Yes, there's some reduction in effective aperture. Using a green laser pointer and a ruler, I measured the effective aperture with the AG in place to be ~182mm. Removing it, but without refocusing (the scope was focused accurately from last observing session to the exact eyepiece used in the test), I measured the effective aperture to 203mm.

Shouldn't the aperture still be reduced, if I didn't refocus the scope, since the reduction comes from the primary mirror being too close to the secondary? I think I am doing the test correctly. I have used it before.

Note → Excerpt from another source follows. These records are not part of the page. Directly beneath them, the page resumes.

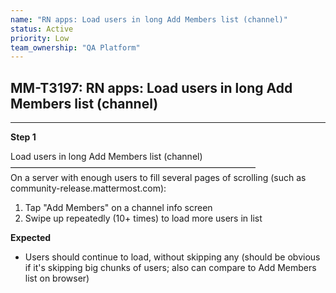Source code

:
 ```yaml
---
name: "RN apps: Load users in long Add Members list (channel)"
status: Active
priority: Low
team_ownership: "QA Platform"
---
```


## MM-T3197: RN apps: Load users in long Add Members list (channel)

---

**Step 1**

Load users in long Add Members list (channel)\
————————————————————————————\
On a server with enough users to fill several pages of scrolling (such as community-release.mattermost.com):

1. Tap "Add Members" on a channel info screen
2. Swipe up repeatedly (10+ times) to load more users in list

**Expected**

- Users should continue to load, without skipping any (should be obvious if it's skipping big chunks of users; also can compare to Add Members list on browser)
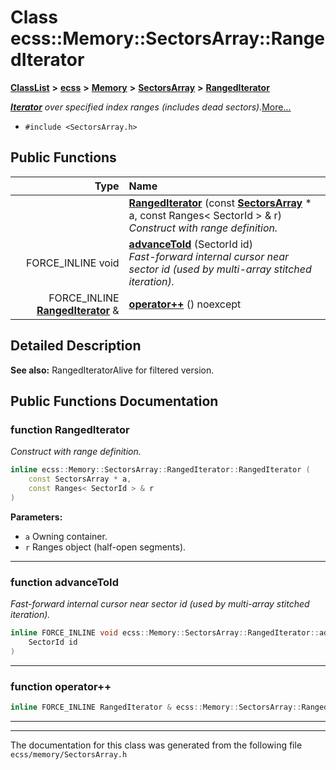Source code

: 

# Class ecss::Memory::SectorsArray::RangedIterator



[**ClassList**](annotated.md) **>** [**ecss**](namespaceecss.md) **>** [**Memory**](namespaceecss_1_1Memory.md) **>** [**SectorsArray**](classecss_1_1Memory_1_1SectorsArray.md) **>** [**RangedIterator**](classecss_1_1Memory_1_1SectorsArray_1_1RangedIterator.md)



[_**Iterator**_](classecss_1_1Memory_1_1SectorsArray_1_1Iterator.md) _over specified index ranges (includes dead sectors)._[More...](#detailed-description)

* `#include <SectorsArray.h>`





































## Public Functions

| Type | Name |
| ---: | :--- |
|   | [**RangedIterator**](#function-rangediterator) (const [**SectorsArray**](classecss_1_1Memory_1_1SectorsArray.md) \* a, const Ranges&lt; SectorId &gt; & r) <br>_Construct with range definition._  |
|  FORCE\_INLINE void | [**advanceToId**](#function-advancetoid) (SectorId id) <br>_Fast-forward internal cursor near sector id (used by multi-array stitched iteration)._  |
|  FORCE\_INLINE [**RangedIterator**](classecss_1_1Memory_1_1SectorsArray_1_1RangedIterator.md) & | [**operator++**](#function-operator) () noexcept<br> |




























## Detailed Description




**See also:** RangedIteratorAlive for filtered version. 



    
## Public Functions Documentation




### function RangedIterator 

_Construct with range definition._ 
```C++
inline ecss::Memory::SectorsArray::RangedIterator::RangedIterator (
    const SectorsArray * a,
    const Ranges< SectorId > & r
) 
```





**Parameters:**


* `a` Owning container. 
* `r` Ranges object (half-open segments). 




        

<hr>



### function advanceToId 

_Fast-forward internal cursor near sector id (used by multi-array stitched iteration)._ 
```C++
inline FORCE_INLINE void ecss::Memory::SectorsArray::RangedIterator::advanceToId (
    SectorId id
) 
```




<hr>



### function operator++ 

```C++
inline FORCE_INLINE RangedIterator & ecss::Memory::SectorsArray::RangedIterator::operator++ () noexcept
```




<hr>

------------------------------
The documentation for this class was generated from the following file `ecss/memory/SectorsArray.h`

It is a wonderfully simple and accurate test.

EDIT: I tried looking through the bino with no eyepieces in it and the reduction in aperture is directly visible. You have to move your eye around a little to see the whole primary mirror reflection. If I remove the AG, I can see the whole mirror, without having to move my head. Apparently the AG acts as a sort of magnifier, which magnifies the image (it's a positive lens) of the primary mirror enough, that the image won't all fit through the free aperture of the AG. That sounds odd, since we're talking about a focal reducer, but optics are weird like that.

I'll try some more experiments, to see if I can increase effective aperture.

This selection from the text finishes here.